May 12, 2022 | gun control

You would think that the Heller and MacDonald U.S. Supreme Court decisions would prevent states from banning all handguns in a state, but California’s microstamping regulation will soon move to ban all handguns. The irony is that if the Supreme Court strikes down the May Issue concealed handgun laws that you see in New York and California in New York State Rifle & Pistol Association v. Bruen, California is making so that no one will be able to buy a concealed handgun to carry.

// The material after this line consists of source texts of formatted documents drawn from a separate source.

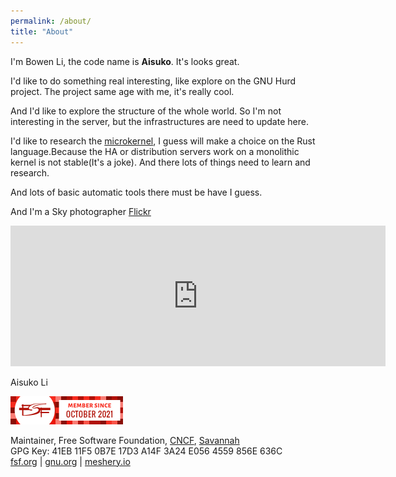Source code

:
 ```yaml
---
permalink: /about/
title: "About"
---
```


I'm Bowen Li, the code name is **Aisuko**. It's looks great.


I'd like to do something real interesting, like explore on the GNU Hurd project. The project same age with me, it's really cool.

And I'd like to explore the structure of the whole world. So I'm not interesting in the server, but the infrastructures are need to update here.

I'd like to research the [microkernel](https://dev.to/aisuko/the-concepts-of-microkernel-3i08), I guess will make a choice on the Rust language.Because the HA or distribution servers work on a monolithic kernel is not stable(It's a joke). And there lots of things need to learn and research.

And lots of basic automatic tools there must be have I guess.

And I'm a Sky photographer [Flickr](https://flickr.com/people/aisukoli/)


<iframe src="https://github.com/sponsors/Aisuko/card" title="Sponsor Aisuko" height="225" width="600" style="border: 0;"></iframe>


Aisuko Li  

![fsf member](../assets/images/5569169.png)  

Maintainer, Free Software Foundation, [CNCF](https://community.cncf.io/u/mbkrge/#/about), [Savannah](https://savannah.nongnu.org/users/aisuko)  
GPG Key: 41EB 11F5 0B7E 17D3 A14F 3A24 E056 4559 856E 636C   
[fsf.org](https://fsf.org) | [gnu.org](https://gnu.org) | [meshery.io](https://meshery.io)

It won’t be too long before all semiautomatic handguns will be banned from sale in California – a step closer to gun control’s ultimate goal of banning lawful civilian firearm ownership. The California “Not Unsafe Handgun” law enacted in 2001 started a slow motion statewide handgun ban. The ban picked up momentum in May of 2013 when the 2007 law requiring microstamping on all new pistols became effective upon then-Attorney General Kamala Harris certifying microstamping technology was unencumbered by patent restrictions. There were 967 models available for lawful purchase when the roster was certified less than a decade ago. Today, there are under 250 available models, when different paint schemes are considered. . . .

The problem is that microstamping just doesn’t work. Microstamping is the theoretical notion that a firearm would impart an identifying code on the cartridge it expends, primarily from the firing pin on the primer. In theory, this would allow law enforcement to connect spent cartridge cases collected at crime scenes with a particular firearm by matching the identifying code.

In practice, it doesn’t work. The inventor of the technology, Todd Lizotte, who holds the sole-source patent to etch microscopic codes on the face of a firing pin, agreed that the technology wasn’t ready for widespread commercial use. Lizotte admitted that alphanumeric codes are often illegible under even perfect conditions. Electron microscopes couldn’t detect legible codes in testing. Even in laboratory settings, it would take at least 10 spent cartridges to make an “educated guess” to piece together a legible code. Third-party researchers agreed. . . .

Larry Keane, “CALIFORNIA IS STARVING THE AVAILABILITY OF LAWFUL HANDGUNS,” The National Shooting Sports Foundation, May 4, 2022.